··· WORKING DATA ···

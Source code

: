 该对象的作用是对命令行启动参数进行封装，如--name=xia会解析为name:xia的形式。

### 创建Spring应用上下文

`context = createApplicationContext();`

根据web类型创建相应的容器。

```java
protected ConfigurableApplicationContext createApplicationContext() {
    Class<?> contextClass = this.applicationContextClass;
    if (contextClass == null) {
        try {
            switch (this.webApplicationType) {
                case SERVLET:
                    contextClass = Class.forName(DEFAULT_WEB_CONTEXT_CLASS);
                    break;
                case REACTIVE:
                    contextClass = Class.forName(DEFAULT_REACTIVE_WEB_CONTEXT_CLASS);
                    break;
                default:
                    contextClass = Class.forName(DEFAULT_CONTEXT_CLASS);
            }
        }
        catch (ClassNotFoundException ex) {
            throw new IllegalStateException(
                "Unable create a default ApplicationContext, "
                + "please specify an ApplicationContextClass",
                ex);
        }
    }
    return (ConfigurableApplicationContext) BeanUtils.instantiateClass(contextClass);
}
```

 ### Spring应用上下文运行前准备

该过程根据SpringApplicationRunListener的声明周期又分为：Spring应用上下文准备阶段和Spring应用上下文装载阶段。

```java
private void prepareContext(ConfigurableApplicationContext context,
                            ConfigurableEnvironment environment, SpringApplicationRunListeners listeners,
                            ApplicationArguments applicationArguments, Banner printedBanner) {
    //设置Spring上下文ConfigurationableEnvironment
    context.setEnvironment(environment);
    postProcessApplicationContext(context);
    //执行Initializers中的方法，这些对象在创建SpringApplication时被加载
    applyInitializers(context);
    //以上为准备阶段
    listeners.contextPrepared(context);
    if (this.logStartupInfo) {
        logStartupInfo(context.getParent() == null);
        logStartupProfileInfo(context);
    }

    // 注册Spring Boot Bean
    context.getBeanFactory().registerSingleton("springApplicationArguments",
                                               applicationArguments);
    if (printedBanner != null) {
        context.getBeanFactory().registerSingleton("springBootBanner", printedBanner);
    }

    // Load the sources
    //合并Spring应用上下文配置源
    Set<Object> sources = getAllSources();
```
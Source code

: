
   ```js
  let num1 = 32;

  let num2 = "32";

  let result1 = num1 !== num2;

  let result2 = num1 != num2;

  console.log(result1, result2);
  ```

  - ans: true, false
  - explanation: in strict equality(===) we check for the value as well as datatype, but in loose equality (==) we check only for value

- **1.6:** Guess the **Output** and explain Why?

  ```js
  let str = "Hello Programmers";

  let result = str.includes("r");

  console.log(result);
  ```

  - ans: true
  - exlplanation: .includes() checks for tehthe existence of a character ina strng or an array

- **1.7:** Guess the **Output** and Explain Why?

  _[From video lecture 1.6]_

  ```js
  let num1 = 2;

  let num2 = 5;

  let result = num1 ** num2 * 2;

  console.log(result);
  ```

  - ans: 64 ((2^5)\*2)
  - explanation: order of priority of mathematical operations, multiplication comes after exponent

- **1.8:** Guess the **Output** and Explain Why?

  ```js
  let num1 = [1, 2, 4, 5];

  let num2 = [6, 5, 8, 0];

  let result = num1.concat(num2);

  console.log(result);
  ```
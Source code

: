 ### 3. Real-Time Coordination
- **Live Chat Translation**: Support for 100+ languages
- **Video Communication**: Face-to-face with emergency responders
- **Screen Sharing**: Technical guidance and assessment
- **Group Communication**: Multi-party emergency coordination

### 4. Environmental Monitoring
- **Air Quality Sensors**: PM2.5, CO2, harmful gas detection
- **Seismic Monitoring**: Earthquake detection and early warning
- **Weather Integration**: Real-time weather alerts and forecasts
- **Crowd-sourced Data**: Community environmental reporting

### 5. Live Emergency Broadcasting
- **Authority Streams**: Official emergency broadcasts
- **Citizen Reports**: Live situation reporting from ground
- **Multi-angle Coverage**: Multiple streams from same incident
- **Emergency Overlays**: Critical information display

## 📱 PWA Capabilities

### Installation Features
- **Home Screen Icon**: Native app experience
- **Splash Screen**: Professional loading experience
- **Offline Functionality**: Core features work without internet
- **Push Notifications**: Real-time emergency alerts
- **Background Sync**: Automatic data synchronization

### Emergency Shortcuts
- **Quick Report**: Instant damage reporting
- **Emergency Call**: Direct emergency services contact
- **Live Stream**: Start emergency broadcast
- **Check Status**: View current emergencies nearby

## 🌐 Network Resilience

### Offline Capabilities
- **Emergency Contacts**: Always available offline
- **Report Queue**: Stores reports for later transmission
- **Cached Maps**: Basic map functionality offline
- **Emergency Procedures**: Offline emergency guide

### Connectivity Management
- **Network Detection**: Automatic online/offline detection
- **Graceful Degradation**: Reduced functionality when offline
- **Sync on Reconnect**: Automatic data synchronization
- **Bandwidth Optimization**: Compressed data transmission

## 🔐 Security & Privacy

···

▸ PROBLEM TO SOLVE
Find the lines above that contain the word "Sync" and copy each one.

▸ ANSWER TO THE EXERCISE
- **Background Sync**: Automatic data synchronization
- **Sync on Reconnect**: Automatic data synchronization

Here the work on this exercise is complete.